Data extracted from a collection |
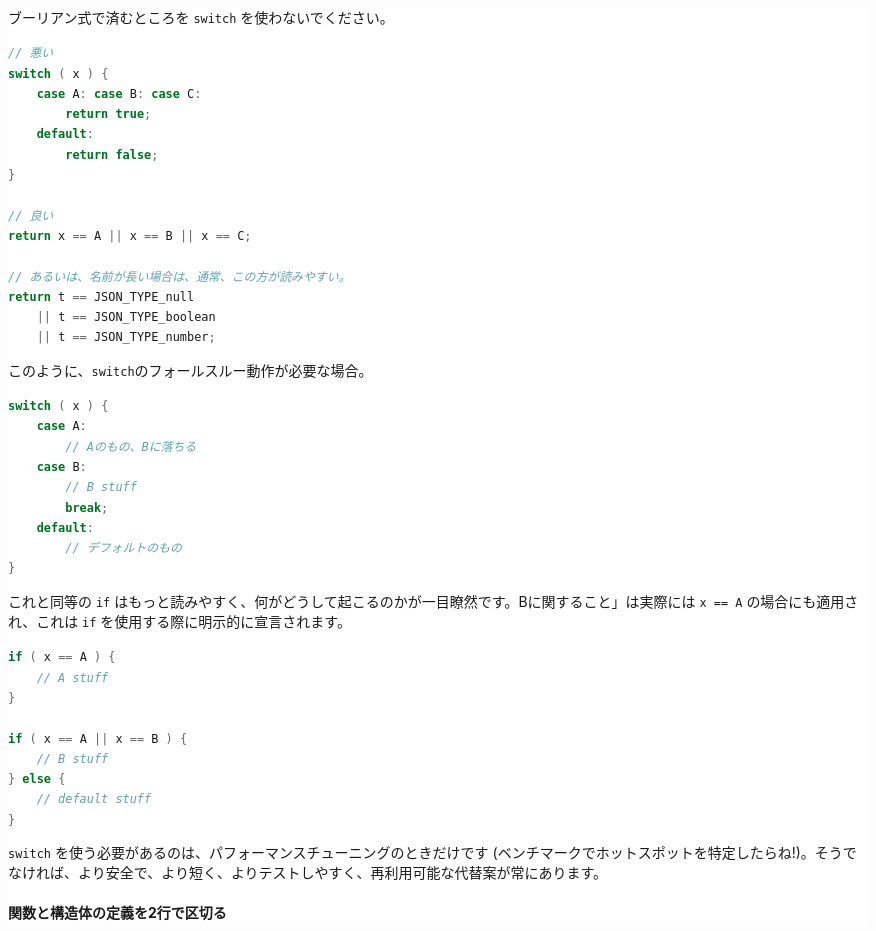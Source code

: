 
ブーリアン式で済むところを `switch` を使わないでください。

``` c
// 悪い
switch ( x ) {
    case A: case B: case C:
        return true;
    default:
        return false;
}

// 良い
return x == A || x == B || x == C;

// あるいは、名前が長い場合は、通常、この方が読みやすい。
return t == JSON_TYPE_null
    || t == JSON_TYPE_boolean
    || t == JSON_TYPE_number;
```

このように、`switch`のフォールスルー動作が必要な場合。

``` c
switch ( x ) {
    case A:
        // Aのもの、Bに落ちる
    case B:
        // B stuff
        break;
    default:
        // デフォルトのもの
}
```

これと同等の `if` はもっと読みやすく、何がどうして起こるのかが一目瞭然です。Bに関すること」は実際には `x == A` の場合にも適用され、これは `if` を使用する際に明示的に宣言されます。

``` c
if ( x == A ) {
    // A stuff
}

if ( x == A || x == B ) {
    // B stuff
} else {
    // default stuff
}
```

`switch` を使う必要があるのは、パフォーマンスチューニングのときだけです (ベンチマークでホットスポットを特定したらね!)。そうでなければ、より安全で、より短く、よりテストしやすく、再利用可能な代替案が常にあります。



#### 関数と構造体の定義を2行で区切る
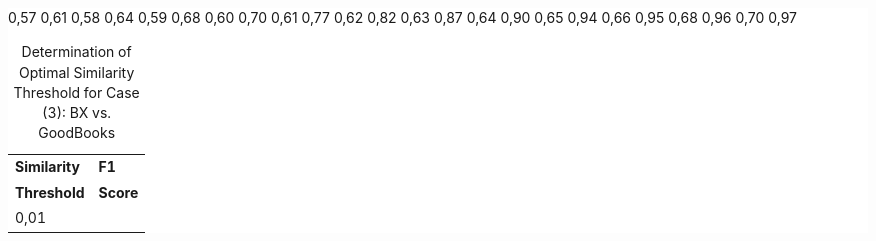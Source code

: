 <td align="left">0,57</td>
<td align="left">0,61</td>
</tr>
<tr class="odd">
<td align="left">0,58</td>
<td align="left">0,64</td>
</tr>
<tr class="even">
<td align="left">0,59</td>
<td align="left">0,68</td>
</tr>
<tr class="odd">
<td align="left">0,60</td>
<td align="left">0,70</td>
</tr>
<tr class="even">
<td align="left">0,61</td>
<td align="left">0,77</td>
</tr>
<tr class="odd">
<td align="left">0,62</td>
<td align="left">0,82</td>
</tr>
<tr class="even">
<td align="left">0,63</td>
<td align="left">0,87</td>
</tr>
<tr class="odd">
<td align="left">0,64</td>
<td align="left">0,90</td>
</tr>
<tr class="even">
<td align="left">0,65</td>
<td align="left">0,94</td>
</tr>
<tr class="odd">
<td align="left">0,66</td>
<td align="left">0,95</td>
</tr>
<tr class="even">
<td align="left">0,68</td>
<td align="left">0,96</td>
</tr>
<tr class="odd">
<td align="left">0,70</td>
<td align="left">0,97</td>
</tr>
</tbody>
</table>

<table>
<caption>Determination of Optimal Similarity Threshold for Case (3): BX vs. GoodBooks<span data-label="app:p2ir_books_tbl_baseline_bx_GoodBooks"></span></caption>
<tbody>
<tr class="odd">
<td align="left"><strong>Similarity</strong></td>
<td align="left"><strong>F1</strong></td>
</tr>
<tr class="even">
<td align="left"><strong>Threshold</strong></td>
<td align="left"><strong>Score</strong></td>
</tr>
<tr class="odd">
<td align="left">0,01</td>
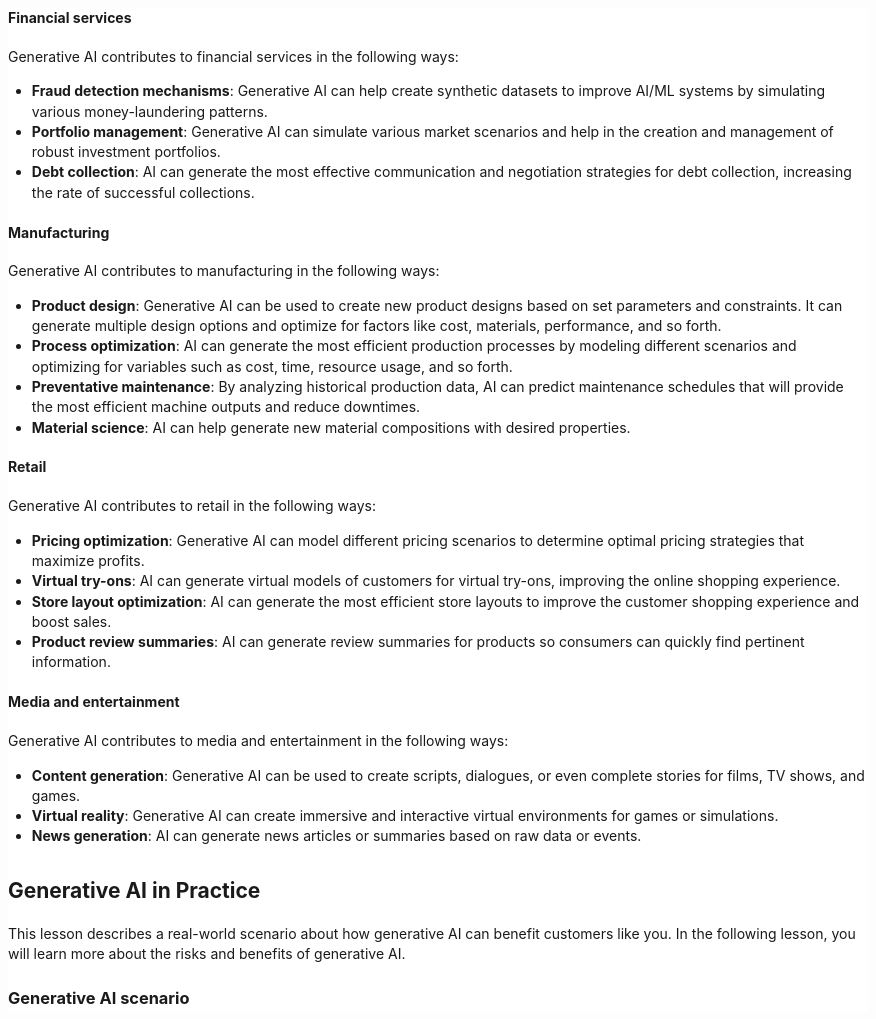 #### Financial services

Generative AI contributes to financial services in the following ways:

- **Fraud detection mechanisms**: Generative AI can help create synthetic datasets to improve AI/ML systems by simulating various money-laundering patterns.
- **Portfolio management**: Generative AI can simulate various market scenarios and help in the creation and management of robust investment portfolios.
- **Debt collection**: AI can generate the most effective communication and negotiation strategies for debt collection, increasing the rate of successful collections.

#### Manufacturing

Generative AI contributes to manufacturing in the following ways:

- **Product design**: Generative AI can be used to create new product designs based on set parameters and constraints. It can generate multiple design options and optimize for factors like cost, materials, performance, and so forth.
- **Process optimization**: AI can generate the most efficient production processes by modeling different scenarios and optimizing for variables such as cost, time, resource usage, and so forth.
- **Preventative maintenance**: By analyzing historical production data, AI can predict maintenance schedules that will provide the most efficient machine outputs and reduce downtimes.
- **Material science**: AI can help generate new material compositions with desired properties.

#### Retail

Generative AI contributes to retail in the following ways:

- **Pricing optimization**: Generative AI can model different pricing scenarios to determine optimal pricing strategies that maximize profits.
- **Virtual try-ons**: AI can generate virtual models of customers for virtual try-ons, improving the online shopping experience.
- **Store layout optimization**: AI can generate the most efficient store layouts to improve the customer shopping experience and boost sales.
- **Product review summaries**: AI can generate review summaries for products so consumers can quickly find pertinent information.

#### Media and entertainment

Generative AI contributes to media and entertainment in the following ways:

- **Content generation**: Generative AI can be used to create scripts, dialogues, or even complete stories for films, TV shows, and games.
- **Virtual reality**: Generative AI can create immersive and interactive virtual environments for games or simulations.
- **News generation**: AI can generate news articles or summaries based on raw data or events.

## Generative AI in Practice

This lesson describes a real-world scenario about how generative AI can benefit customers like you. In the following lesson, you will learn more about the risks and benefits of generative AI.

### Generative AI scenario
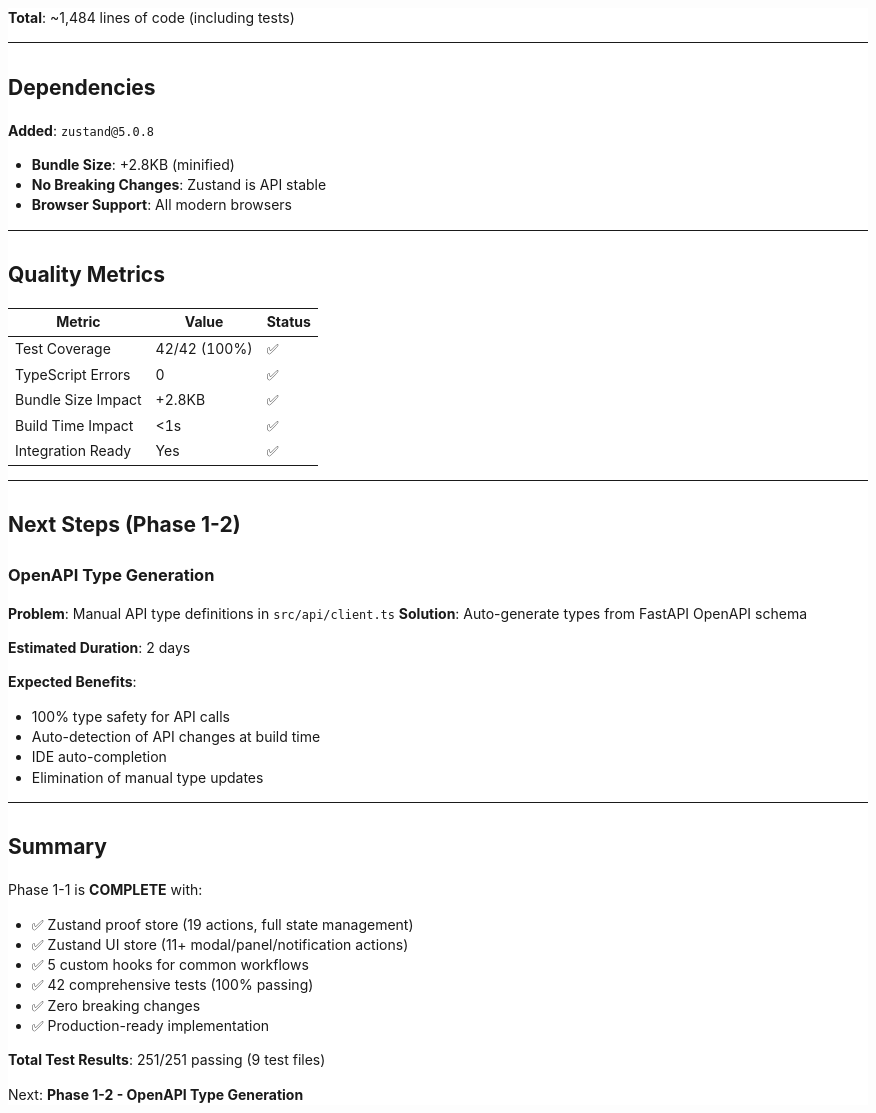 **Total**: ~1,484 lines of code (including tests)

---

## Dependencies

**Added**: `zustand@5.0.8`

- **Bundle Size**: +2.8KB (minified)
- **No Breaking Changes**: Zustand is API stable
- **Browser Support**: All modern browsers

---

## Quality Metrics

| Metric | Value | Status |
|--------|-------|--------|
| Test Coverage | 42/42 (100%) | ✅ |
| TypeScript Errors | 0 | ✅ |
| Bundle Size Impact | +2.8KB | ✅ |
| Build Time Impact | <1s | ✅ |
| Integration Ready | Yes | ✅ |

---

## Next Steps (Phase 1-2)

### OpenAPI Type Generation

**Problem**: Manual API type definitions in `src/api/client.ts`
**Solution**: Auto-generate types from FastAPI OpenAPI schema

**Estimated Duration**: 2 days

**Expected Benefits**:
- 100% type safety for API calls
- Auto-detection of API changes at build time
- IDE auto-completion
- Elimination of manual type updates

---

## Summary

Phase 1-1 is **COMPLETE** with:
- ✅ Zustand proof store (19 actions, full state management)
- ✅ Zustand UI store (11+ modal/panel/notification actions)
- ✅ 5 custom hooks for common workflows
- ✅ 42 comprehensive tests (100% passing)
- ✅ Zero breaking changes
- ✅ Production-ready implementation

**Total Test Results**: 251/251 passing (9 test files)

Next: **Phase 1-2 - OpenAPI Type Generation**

Task instructions | Give the entries again exactly, but skip every image.

Problem solution |
Source code

: 
ブーリアン式で済むところを `switch` を使わないでください。

``` c
// 悪い
switch ( x ) {
    case A: case B: case C:
        return true;
    default:
        return false;
}

// 良い
return x == A || x == B || x == C;

// あるいは、名前が長い場合は、通常、この方が読みやすい。
return t == JSON_TYPE_null
    || t == JSON_TYPE_boolean
    || t == JSON_TYPE_number;
```

このように、`switch`のフォールスルー動作が必要な場合。

``` c
switch ( x ) {
    case A:
        // Aのもの、Bに落ちる
    case B:
        // B stuff
        break;
    default:
        // デフォルトのもの
}
```

これと同等の `if` はもっと読みやすく、何がどうして起こるのかが一目瞭然です。Bに関すること」は実際には `x == A` の場合にも適用され、これは `if` を使用する際に明示的に宣言されます。

``` c
if ( x == A ) {
    // A stuff
}

if ( x == A || x == B ) {
    // B stuff
} else {
    // default stuff
}
```

`switch` を使う必要があるのは、パフォーマンスチューニングのときだけです (ベンチマークでホットスポットを特定したらね!)。そうでなければ、より安全で、より短く、よりテストしやすく、再利用可能な代替案が常にあります。



#### 関数と構造体の定義を2行で区切る
Source code

: <td align="left">0,57</td>
<td align="left">0,61</td>
</tr>
<tr class="odd">
<td align="left">0,58</td>
<td align="left">0,64</td>
</tr>
<tr class="even">
<td align="left">0,59</td>
<td align="left">0,68</td>
</tr>
<tr class="odd">
<td align="left">0,60</td>
<td align="left">0,70</td>
</tr>
<tr class="even">
<td align="left">0,61</td>
<td align="left">0,77</td>
</tr>
<tr class="odd">
<td align="left">0,62</td>
<td align="left">0,82</td>
</tr>
<tr class="even">
<td align="left">0,63</td>
<td align="left">0,87</td>
</tr>
<tr class="odd">
<td align="left">0,64</td>
<td align="left">0,90</td>
</tr>
<tr class="even">
<td align="left">0,65</td>
<td align="left">0,94</td>
</tr>
<tr class="odd">
<td align="left">0,66</td>
<td align="left">0,95</td>
</tr>
<tr class="even">
<td align="left">0,68</td>
<td align="left">0,96</td>
</tr>
<tr class="odd">
<td align="left">0,70</td>
<td align="left">0,97</td>
</tr>
</tbody>
</table>

<table>
<caption>Determination of Optimal Similarity Threshold for Case (3): BX vs. GoodBooks<span data-label="app:p2ir_books_tbl_baseline_bx_GoodBooks"></span></caption>
<tbody>
<tr class="odd">
<td align="left"><strong>Similarity</strong></td>
<td align="left"><strong>F1</strong></td>
</tr>
<tr class="even">
<td align="left"><strong>Threshold</strong></td>
<td align="left"><strong>Score</strong></td>
</tr>
<tr class="odd">
<td align="left">0,01</td>
 #### Financial services

Generative AI contributes to financial services in the following ways:

- **Fraud detection mechanisms**: Generative AI can help create synthetic datasets to improve AI/ML systems by simulating various money-laundering patterns.
- **Portfolio management**: Generative AI can simulate various market scenarios and help in the creation and management of robust investment portfolios.
- **Debt collection**: AI can generate the most effective communication and negotiation strategies for debt collection, increasing the rate of successful collections.

#### Manufacturing

Generative AI contributes to manufacturing in the following ways:

- **Product design**: Generative AI can be used to create new product designs based on set parameters and constraints. It can generate multiple design options and optimize for factors like cost, materials, performance, and so forth.
- **Process optimization**: AI can generate the most efficient production processes by modeling different scenarios and optimizing for variables such as cost, time, resource usage, and so forth.
- **Preventative maintenance**: By analyzing historical production data, AI can predict maintenance schedules that will provide the most efficient machine outputs and reduce downtimes.
- **Material science**: AI can help generate new material compositions with desired properties.

#### Retail

Generative AI contributes to retail in the following ways:

- **Pricing optimization**: Generative AI can model different pricing scenarios to determine optimal pricing strategies that maximize profits.
- **Virtual try-ons**: AI can generate virtual models of customers for virtual try-ons, improving the online shopping experience.
- **Store layout optimization**: AI can generate the most efficient store layouts to improve the customer shopping experience and boost sales.
- **Product review summaries**: AI can generate review summaries for products so consumers can quickly find pertinent information.

#### Media and entertainment

Generative AI contributes to media and entertainment in the following ways:

- **Content generation**: Generative AI can be used to create scripts, dialogues, or even complete stories for films, TV shows, and games.
- **Virtual reality**: Generative AI can create immersive and interactive virtual environments for games or simulations.
- **News generation**: AI can generate news articles or summaries based on raw data or events.

## Generative AI in Practice

This lesson describes a real-world scenario about how generative AI can benefit customers like you. In the following lesson, you will learn more about the risks and benefits of generative AI.

### Generative AI scenario
 **Total**: ~1,484 lines of code (including tests)

---

## Dependencies

**Added**: `zustand@5.0.8`

- **Bundle Size**: +2.8KB (minified)
- **No Breaking Changes**: Zustand is API stable
- **Browser Support**: All modern browsers

---

## Quality Metrics

| Metric | Value | Status |
|--------|-------|--------|
| Test Coverage | 42/42 (100%) | ✅ |
| TypeScript Errors | 0 | ✅ |
| Bundle Size Impact | +2.8KB | ✅ |
| Build Time Impact | <1s | ✅ |
| Integration Ready | Yes | ✅ |

---

## Next Steps (Phase 1-2)

### OpenAPI Type Generation

**Problem**: Manual API type definitions in `src/api/client.ts`
**Solution**: Auto-generate types from FastAPI OpenAPI schema

**Estimated Duration**: 2 days

**Expected Benefits**:
- 100% type safety for API calls
- Auto-detection of API changes at build time
- IDE auto-completion
- Elimination of manual type updates

---

## Summary

Phase 1-1 is **COMPLETE** with:
- ✅ Zustand proof store (19 actions, full state management)
- ✅ Zustand UI store (11+ modal/panel/notification actions)
- ✅ 5 custom hooks for common workflows
- ✅ 42 comprehensive tests (100% passing)
- ✅ Zero breaking changes
- ✅ Production-ready implementation

**Total Test Results**: 251/251 passing (9 test files)

Next: **Phase 1-2 - OpenAPI Type Generation**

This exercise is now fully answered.